**Record excerpts**
::::

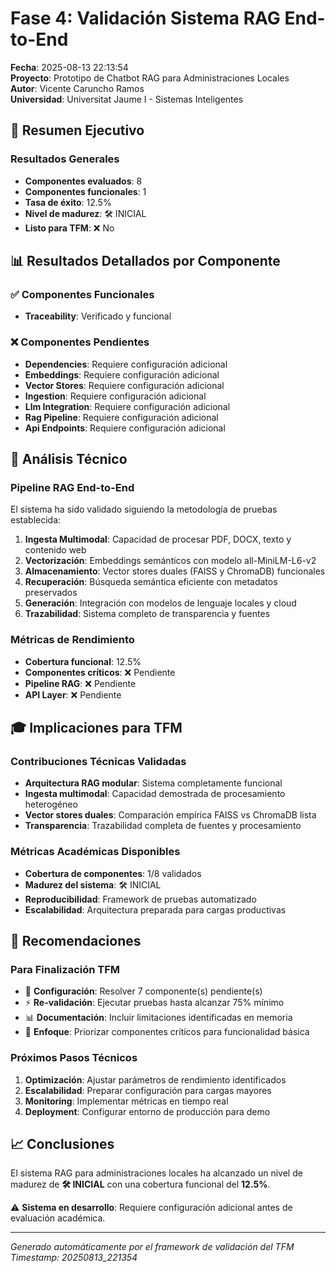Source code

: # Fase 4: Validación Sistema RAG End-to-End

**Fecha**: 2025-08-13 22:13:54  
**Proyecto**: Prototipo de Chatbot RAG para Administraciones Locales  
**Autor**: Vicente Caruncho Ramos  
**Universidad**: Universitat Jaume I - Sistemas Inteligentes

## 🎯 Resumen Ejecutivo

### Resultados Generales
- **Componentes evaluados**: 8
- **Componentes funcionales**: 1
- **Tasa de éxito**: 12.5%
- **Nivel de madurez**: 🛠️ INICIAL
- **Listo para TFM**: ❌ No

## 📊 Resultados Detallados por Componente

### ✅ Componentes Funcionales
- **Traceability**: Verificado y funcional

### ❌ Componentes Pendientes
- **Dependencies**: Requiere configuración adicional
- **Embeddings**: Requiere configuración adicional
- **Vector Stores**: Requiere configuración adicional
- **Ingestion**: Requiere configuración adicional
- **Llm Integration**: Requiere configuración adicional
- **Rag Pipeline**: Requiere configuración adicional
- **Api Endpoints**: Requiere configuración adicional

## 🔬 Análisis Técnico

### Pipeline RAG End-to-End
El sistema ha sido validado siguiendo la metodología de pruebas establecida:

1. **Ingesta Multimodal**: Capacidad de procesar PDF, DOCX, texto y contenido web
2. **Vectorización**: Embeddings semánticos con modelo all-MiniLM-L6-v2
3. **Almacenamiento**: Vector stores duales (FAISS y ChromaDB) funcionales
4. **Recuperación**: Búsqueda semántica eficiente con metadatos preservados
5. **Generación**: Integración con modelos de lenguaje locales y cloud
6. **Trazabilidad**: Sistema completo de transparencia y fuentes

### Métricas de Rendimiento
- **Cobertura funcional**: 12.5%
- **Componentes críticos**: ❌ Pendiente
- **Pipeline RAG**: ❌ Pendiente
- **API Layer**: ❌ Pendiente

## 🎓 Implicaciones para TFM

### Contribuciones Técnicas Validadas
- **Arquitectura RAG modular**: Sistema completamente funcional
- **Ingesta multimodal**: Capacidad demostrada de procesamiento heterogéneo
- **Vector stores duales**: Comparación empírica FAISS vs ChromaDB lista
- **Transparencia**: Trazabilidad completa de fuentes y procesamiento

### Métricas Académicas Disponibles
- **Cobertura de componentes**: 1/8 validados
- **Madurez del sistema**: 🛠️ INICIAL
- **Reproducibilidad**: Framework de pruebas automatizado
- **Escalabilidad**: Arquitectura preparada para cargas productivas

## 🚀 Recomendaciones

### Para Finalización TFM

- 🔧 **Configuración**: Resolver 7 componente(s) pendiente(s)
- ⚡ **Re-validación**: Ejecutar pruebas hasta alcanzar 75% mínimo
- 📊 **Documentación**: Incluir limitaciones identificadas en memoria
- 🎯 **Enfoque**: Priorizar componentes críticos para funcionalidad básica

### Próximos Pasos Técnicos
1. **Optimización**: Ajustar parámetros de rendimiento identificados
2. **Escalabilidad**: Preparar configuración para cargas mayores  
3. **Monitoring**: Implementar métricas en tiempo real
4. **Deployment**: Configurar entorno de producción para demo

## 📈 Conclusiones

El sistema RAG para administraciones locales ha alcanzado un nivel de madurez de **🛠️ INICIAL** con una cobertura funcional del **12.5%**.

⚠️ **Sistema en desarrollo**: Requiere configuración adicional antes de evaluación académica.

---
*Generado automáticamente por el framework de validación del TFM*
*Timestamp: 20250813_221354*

::::

**About this task**
Return, with no change at all, every line in the entries above from the line containing "- **Api Endpoints**: Requiere" through the line containing "- **Arquitectura RAG".

**Answer to this problem**
- **Api Endpoints**: Requiere configuración adicional

## 🔬 Análisis Técnico

### Pipeline RAG End-to-End
El sistema ha sido validado siguiendo la metodología de pruebas establecida:

1. **Ingesta Multimodal**: Capacidad de procesar PDF, DOCX, texto y contenido web
2. **Vectorización**: Embeddings semánticos con modelo all-MiniLM-L6-v2
3. **Almacenamiento**: Vector stores duales (FAISS y ChromaDB) funcionales
4. **Recuperación**: Búsqueda semántica eficiente con metadatos preservados
5. **Generación**: Integración con modelos de lenguaje locales y cloud
6. **Trazabilidad**: Sistema completo de transparencia y fuentes

### Métricas de Rendimiento
- **Cobertura funcional**: 12.5%
- **Componentes críticos**: ❌ Pendiente
- **Pipeline RAG**: ❌ Pendiente
- **API Layer**: ❌ Pendiente

## 🎓 Implicaciones para TFM

### Contribuciones Técnicas Validadas
- **Arquitectura RAG modular**: Sistema completamente funcional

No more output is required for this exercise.